## THE PROBLEM
Search the entries for the word "microstructures" and pull out each line that has it.

## RECORDS SHOWN
^^^^^^^^^^^^^^^^

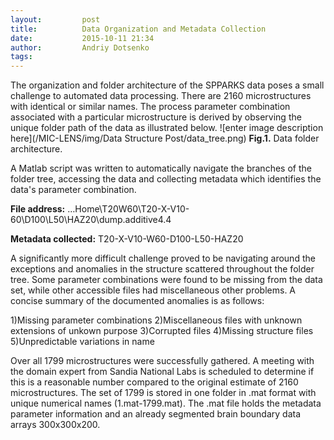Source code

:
 ```yaml
---
layout:     	post
title:      	Data Organization and Metadata Collection
date:       	2015-10-11 21:34
author:     	Andriy Dotsenko
tags:         
---
```


The organization and folder architecture of the SPPARKS data poses a small challenge to automated data processing. There are 2160 microstructures with identical or similar names. The process parameter combination associated with a particular microstructure is derived by observing the unique folder path of the data as illustrated below.
![enter image description here](/MIC-LENS/img/Data Structure Post/data_tree.png)
**Fig.1.** Data folder architecture.

A Matlab script was written to automatically navigate the branches of the folder tree, accessing the data and collecting metadata which identifies the data's parameter combination.

**File address:**
…Home\T20W60\T20-X-V10-60\D100\L50\HAZ20\dump.additive4.4

**Metadata collected:** 
T20-X-V10-W60-D100-L50-HAZ20

A significantly more difficult challenge proved to be navigating around the exceptions and anomalies in the structure scattered throughout the folder tree. Some parameter combinations were found to be missing from the data set, while other accessible files had miscellaneous other problems. A concise summary of the documented anomalies is as follows: 

1)Missing parameter combinations
2)Miscellaneous files with unknown extensions of unkown purpose
3)Corrupted files
4)Missing structure files
5)Unpredictable variations in name

Over all 1799 microstructures were successfully gathered. A meeting with the domain expert from Sandia National Labs is scheduled to determine if this is a reasonable number compared to the original estimate of 2160 microstructures. The set of 1799 is stored in one folder in .mat format with unique numerical names (1.mat-1799.mat). The .mat file holds the metadata parameter information and an already segmented brain boundary data arrays 300x300x200.
 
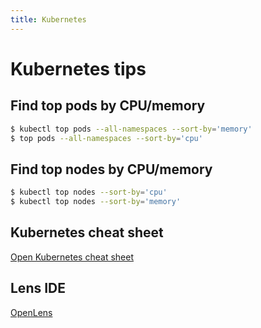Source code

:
 ```yaml
---
title: Kubernetes
---
```


# Kubernetes tips

## Find top pods by CPU/memory

```bash
$ kubectl top pods --all-namespaces --sort-by='memory'
$ top pods --all-namespaces --sort-by='cpu'
```

## Find top nodes by CPU/memory

```bash
$ kubectl top nodes --sort-by='cpu'
$ kubectl top nodes --sort-by='memory'
```

## Kubernetes cheat sheet

[Open Kubernetes cheat sheet](https://kubernetes.io/docs/reference/kubectl/cheatsheet/)

## Lens IDE

[OpenLens](https://github.com/MuhammedKalkan/OpenLens)
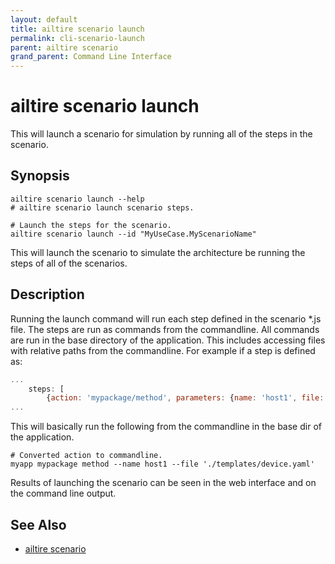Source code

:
 ```yaml
---
layout: default 
title: ailtire scenario launch 
permalink: cli-scenario-launch 
parent: ailtire scenario 
grand_parent: Command Line Interface
---
```


# ailtire scenario launch

This will launch a scenario for simulation by running all of the steps in the scenario.

## Synopsis

```shell
ailtire scenario launch --help 
# ailtire scenario launch scenario steps.

# Launch the steps for the scenario.
ailtire scenario launch --id "MyUseCase.MyScenarioName"
```

This will launch the scenario to simulate the architecture be running the steps of all of the scenarios.

## Description

Running the launch command will run each step defined in the scenario *.js file. The steps are run as commands from the 
commandline. All commands are run in the base directory of the application. This includes accessing files with
relative paths from the commandline. For example if a step is defined as:
```javascript
...
    steps: [
        {action: 'mypackage/method', parameters: {name: 'host1', file: './templates/device.yaml'}},
...
```
This will basically run the following from the commandline in the base dir of the application.
```shell
# Converted action to commandline.
myapp mypackage method --name host1 --file './templates/device.yaml'
```
Results of launching the scenario can be seen in the web interface and on the command line output.

## See Also

* [ailtire scenario](cli-scenario)
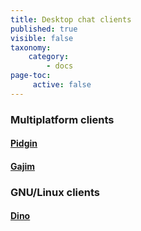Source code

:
 ```yaml
---
title: Desktop chat clients
published: true
visible: false
taxonomy:
    category:
        - docs
page-toc:
     active: false
---
```


### Multiplatform clients
#### [Pidgin](pidgin)
#### [Gajim](gajim)

### GNU/Linux clients
#### [Dino](dino)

^^^^^^^^^^^^^^^^

## RESPONSE TO THE EXERCISE
The organization and folder architecture of the SPPARKS data poses a small challenge to automated data processing. There are 2160 microstructures with identical or similar names. The process parameter combination associated with a particular microstructure is derived by observing the unique folder path of the data as illustrated below.
Over all 1799 microstructures were successfully gathered. A meeting with the domain expert from Sandia National Labs is scheduled to determine if this is a reasonable number compared to the original estimate of 2160 microstructures. The set of 1799 is stored in one folder in .mat format with unique numerical names (1.mat-1799.mat). The .mat file holds the metadata parameter information and an already segmented brain boundary data arrays 300x300x200.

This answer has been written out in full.